• **WHAT YOU ARE ASKED TO DO**
A faithful copy of all the entries is required, with no pictures in it.

• **Collection entries**
---------------
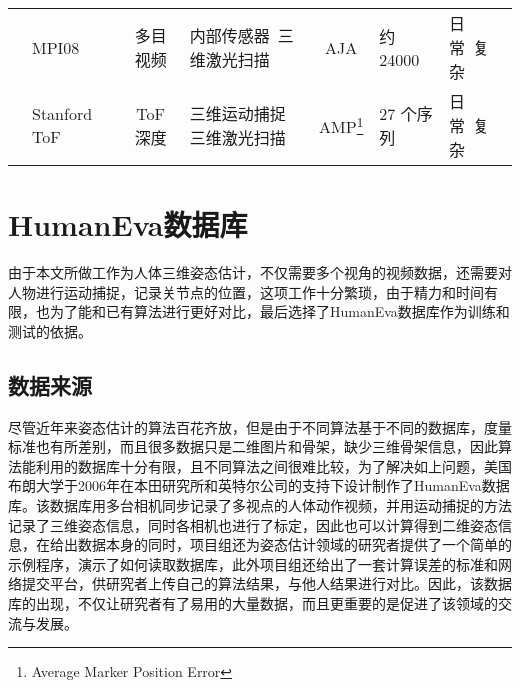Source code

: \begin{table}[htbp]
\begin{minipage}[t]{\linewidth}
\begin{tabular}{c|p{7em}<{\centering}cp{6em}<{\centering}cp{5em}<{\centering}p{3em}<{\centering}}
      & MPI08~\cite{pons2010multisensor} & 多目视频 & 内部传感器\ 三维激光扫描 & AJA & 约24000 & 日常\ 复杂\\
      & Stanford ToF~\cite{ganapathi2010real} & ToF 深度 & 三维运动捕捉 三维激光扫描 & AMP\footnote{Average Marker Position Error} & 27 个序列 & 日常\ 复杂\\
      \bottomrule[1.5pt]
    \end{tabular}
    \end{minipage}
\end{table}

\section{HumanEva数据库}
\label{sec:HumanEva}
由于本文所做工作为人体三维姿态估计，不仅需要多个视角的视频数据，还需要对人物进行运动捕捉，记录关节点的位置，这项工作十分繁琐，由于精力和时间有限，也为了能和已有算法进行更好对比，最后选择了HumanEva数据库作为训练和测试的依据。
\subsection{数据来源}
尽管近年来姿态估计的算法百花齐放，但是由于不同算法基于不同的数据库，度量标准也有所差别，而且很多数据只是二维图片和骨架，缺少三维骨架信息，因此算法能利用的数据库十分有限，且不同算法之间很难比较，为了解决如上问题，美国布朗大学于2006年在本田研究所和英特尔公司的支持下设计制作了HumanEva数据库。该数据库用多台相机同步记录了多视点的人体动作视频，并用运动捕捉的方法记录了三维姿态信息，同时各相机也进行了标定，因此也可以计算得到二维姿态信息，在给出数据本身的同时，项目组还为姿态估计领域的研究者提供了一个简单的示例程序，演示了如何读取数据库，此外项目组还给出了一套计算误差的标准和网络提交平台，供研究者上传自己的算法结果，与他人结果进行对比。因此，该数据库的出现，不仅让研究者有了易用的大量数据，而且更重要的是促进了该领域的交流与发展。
---------------
• **ANSWER TO THE EXERCISE**
Source code

: \begin{table}[htbp]
\begin{minipage}[t]{\linewidth}
\begin{tabular}{c|p{7em}<{\centering}cp{6em}<{\centering}cp{5em}<{\centering}p{3em}<{\centering}}
      & MPI08~\cite{pons2010multisensor} & 多目视频 & 内部传感器\ 三维激光扫描 & AJA & 约24000 & 日常\ 复杂\\
      & Stanford ToF~\cite{ganapathi2010real} & ToF 深度 & 三维运动捕捉 三维激光扫描 & AMP\footnote{Average Marker Position Error} & 27 个序列 & 日常\ 复杂\\
      \bottomrule[1.5pt]
    \end{tabular}
    \end{minipage}
\end{table}

\section{HumanEva数据库}
\label{sec:HumanEva}
由于本文所做工作为人体三维姿态估计，不仅需要多个视角的视频数据，还需要对人物进行运动捕捉，记录关节点的位置，这项工作十分繁琐，由于精力和时间有限，也为了能和已有算法进行更好对比，最后选择了HumanEva数据库作为训练和测试的依据。
\subsection{数据来源}
尽管近年来姿态估计的算法百花齐放，但是由于不同算法基于不同的数据库，度量标准也有所差别，而且很多数据只是二维图片和骨架，缺少三维骨架信息，因此算法能利用的数据库十分有限，且不同算法之间很难比较，为了解决如上问题，美国布朗大学于2006年在本田研究所和英特尔公司的支持下设计制作了HumanEva数据库。该数据库用多台相机同步记录了多视点的人体动作视频，并用运动捕捉的方法记录了三维姿态信息，同时各相机也进行了标定，因此也可以计算得到二维姿态信息，在给出数据本身的同时，项目组还为姿态估计领域的研究者提供了一个简单的示例程序，演示了如何读取数据库，此外项目组还给出了一套计算误差的标准和网络提交平台，供研究者上传自己的算法结果，与他人结果进行对比。因此，该数据库的出现，不仅让研究者有了易用的大量数据，而且更重要的是促进了该领域的交流与发展。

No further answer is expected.